Records from a data collection:
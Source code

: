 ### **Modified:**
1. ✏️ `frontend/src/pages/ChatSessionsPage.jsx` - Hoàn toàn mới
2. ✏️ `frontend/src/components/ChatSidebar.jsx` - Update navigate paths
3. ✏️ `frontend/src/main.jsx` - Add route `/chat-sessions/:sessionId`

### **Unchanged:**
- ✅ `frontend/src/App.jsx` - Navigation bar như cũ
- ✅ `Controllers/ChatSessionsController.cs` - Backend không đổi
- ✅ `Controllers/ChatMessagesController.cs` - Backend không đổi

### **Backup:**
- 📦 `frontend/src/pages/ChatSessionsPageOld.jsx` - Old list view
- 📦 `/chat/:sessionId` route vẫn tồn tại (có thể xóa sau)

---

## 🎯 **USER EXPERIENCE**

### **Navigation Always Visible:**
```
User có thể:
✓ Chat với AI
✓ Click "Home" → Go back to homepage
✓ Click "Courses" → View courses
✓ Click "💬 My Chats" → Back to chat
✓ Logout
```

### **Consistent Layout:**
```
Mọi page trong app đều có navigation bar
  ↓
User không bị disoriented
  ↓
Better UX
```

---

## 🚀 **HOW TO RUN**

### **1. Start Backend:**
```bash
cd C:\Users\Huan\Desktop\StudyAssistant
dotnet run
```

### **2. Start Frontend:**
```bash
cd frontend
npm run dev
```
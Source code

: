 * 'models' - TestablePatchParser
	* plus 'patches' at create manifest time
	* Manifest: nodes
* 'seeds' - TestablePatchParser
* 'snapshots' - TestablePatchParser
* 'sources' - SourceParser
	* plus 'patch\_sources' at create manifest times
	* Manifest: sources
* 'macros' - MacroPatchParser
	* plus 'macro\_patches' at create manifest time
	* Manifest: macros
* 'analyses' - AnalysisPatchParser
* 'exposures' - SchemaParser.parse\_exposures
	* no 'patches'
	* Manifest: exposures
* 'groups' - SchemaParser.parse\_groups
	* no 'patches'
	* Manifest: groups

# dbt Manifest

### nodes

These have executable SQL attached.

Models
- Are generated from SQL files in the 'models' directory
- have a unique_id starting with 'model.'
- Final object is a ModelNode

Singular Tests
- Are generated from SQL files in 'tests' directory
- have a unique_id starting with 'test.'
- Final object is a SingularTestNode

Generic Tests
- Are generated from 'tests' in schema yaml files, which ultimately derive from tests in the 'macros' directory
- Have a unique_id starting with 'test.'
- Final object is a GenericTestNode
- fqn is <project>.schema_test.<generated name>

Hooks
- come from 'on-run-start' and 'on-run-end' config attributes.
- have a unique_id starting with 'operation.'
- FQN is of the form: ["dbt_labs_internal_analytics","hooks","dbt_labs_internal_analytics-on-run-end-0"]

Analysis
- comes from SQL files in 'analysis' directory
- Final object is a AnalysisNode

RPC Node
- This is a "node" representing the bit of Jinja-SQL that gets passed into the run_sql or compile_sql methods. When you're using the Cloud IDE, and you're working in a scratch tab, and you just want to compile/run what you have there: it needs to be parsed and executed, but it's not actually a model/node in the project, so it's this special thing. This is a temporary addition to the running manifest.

- TASK GOAL
Leave out every line above except those from the line with "Generic Tests" up to and including the line with "- come from", and copy those exactly.

- OUTPUT FOR THIS EXERCISE
Generic Tests
- Are generated from 'tests' in schema yaml files, which ultimately derive from tests in the 'macros' directory
- Have a unique_id starting with 'test.'
- Final object is a GenericTestNode
- fqn is <project>.schema_test.<generated name>

Hooks
- come from 'on-run-start' and 'on-run-end' config attributes.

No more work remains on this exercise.